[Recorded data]
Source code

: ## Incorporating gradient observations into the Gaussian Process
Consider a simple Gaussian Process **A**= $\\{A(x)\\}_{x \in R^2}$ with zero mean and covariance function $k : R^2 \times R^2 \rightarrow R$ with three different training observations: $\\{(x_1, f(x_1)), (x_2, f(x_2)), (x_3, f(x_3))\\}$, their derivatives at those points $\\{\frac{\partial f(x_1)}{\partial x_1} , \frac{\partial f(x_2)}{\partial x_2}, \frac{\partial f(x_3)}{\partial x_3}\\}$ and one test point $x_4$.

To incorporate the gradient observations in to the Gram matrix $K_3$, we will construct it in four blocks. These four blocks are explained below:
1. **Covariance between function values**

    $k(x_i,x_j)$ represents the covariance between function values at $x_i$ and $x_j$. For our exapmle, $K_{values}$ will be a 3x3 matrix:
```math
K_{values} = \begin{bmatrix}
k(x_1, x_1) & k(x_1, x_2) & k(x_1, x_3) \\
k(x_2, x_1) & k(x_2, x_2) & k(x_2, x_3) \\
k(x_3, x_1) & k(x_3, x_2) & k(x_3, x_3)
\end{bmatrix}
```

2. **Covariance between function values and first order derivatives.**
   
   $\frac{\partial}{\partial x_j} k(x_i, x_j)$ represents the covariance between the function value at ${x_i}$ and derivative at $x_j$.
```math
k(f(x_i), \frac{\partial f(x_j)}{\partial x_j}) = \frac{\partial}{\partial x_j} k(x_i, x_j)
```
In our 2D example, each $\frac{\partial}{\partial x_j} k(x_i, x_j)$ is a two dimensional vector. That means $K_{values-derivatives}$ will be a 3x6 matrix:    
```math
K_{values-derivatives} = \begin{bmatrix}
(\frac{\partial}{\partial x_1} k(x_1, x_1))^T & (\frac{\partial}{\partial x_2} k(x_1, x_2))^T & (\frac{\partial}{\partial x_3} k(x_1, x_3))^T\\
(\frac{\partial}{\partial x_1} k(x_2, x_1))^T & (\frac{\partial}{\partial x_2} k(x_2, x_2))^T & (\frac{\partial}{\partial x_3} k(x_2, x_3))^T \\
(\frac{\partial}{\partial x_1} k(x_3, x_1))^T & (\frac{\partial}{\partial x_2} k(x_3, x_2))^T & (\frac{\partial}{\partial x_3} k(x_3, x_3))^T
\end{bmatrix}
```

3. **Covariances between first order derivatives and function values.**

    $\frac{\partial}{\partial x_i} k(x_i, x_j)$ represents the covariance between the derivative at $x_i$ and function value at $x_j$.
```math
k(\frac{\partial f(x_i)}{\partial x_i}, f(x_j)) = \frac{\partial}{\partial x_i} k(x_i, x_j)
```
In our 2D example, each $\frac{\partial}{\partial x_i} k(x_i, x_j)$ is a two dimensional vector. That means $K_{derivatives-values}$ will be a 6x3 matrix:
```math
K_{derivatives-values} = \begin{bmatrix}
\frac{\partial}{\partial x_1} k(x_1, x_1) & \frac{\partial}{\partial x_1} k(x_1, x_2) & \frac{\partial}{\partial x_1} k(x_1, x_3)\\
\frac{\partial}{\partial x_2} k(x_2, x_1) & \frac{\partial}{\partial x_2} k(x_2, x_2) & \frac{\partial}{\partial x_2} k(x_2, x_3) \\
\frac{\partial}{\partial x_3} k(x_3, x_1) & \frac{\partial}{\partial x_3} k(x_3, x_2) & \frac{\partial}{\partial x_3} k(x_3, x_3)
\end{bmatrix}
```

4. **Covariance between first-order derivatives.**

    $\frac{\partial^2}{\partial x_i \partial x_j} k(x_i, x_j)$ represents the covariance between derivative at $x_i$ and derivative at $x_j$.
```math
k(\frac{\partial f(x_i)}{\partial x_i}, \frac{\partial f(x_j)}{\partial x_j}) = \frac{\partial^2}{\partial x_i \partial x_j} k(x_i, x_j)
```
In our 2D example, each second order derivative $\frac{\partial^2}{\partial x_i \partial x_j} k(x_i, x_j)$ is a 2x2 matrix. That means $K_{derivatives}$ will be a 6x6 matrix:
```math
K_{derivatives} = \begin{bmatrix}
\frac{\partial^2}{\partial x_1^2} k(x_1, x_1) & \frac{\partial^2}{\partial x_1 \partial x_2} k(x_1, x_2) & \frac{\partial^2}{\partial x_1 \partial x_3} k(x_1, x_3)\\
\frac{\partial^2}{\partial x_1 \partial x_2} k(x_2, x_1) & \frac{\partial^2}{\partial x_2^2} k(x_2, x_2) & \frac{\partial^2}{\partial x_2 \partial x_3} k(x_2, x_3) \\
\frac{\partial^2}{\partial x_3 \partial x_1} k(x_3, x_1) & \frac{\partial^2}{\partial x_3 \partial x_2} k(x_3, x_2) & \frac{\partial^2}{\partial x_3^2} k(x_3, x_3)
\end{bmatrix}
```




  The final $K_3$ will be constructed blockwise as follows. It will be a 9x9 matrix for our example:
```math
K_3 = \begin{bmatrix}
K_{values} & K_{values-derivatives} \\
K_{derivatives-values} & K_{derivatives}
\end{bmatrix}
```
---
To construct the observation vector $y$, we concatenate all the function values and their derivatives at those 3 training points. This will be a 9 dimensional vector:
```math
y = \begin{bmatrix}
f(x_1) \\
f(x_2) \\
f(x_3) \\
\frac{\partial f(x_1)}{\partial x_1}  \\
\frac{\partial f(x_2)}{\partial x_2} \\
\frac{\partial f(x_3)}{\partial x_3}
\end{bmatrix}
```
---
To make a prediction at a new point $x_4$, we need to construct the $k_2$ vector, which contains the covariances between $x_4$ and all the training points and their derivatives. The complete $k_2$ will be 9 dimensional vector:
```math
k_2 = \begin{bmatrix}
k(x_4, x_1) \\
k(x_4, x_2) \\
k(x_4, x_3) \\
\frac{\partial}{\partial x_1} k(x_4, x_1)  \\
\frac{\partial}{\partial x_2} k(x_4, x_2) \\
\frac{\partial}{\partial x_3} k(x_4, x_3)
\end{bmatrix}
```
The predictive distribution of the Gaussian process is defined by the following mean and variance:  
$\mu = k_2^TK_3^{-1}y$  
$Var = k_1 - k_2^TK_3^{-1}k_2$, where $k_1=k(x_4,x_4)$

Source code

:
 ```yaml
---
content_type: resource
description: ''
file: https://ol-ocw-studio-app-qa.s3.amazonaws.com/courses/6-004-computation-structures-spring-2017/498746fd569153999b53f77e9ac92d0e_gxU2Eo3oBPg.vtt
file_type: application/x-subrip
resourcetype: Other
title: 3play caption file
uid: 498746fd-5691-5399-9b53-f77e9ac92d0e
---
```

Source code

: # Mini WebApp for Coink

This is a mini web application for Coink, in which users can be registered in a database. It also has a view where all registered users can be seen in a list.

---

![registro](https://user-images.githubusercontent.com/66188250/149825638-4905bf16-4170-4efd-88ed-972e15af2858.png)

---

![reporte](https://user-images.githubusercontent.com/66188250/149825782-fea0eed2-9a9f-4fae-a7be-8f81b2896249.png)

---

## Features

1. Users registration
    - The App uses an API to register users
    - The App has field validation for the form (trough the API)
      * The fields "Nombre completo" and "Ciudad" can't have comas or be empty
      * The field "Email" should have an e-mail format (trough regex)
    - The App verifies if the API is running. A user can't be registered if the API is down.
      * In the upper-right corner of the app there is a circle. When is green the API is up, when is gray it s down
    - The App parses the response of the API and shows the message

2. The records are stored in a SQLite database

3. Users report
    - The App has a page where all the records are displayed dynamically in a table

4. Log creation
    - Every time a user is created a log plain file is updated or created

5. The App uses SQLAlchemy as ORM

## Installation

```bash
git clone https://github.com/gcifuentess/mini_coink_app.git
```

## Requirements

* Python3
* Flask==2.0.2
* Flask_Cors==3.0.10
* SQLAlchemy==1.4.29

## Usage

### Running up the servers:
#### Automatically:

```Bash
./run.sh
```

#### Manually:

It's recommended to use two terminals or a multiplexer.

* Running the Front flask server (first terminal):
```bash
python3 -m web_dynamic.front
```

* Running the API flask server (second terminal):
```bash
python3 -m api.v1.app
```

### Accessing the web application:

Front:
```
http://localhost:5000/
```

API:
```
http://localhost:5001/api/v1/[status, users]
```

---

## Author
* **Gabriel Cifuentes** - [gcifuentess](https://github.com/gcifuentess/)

## [What you should do]
Each line above that contains the word "begin" must be copied.

## [Task answer]
K_{values} = \begin{bmatrix}
K_{values-derivatives} = \begin{bmatrix}
K_{derivatives-values} = \begin{bmatrix}
K_{derivatives} = \begin{bmatrix}
K_3 = \begin{bmatrix}
y = \begin{bmatrix}
k_2 = \begin{bmatrix}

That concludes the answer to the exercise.